▶ **WHAT THIS TASK INVOLVES**:
Look for the word "video" in the entries below, then copy every line that has it.

▶ **RECORDS TO USE**:
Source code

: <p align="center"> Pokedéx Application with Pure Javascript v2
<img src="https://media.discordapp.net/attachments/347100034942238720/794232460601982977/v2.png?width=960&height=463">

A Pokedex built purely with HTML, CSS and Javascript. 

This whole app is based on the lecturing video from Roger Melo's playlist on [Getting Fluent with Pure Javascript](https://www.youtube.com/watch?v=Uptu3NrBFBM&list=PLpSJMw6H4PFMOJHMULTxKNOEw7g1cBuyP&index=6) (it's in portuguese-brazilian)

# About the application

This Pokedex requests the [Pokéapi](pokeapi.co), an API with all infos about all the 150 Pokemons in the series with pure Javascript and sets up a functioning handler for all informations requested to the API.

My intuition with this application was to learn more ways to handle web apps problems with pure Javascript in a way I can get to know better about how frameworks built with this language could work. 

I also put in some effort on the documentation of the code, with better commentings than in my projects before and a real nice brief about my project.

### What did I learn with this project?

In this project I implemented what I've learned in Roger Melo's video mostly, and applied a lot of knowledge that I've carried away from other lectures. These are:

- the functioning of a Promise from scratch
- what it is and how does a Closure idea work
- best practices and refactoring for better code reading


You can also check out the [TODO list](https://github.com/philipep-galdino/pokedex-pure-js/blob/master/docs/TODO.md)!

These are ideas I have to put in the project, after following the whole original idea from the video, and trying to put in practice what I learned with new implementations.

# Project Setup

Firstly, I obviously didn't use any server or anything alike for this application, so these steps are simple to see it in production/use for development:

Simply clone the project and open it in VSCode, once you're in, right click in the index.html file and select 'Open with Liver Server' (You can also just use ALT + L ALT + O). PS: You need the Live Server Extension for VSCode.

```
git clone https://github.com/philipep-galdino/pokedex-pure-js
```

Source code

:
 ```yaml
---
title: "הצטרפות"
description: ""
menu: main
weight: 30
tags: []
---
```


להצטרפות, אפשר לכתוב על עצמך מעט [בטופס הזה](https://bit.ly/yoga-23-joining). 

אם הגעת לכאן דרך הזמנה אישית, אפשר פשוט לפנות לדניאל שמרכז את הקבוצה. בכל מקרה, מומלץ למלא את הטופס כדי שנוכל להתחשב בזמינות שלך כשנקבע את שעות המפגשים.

▶ **ANSWER FOR THE TASK**:
This whole app is based on the lecturing video from Roger Melo's playlist on [Getting Fluent with Pure Javascript](https://www.youtube.com/watch?v=Uptu3NrBFBM&list=PLpSJMw6H4PFMOJHMULTxKNOEw7g1cBuyP&index=6) (it's in portuguese-brazilian)
In this project I implemented what I've learned in Roger Melo's video mostly, and applied a lot of knowledge that I've carried away from other lectures. These are:
These are ideas I have to put in the project, after following the whole original idea from the video, and trying to put in practice what I learned with new implementations.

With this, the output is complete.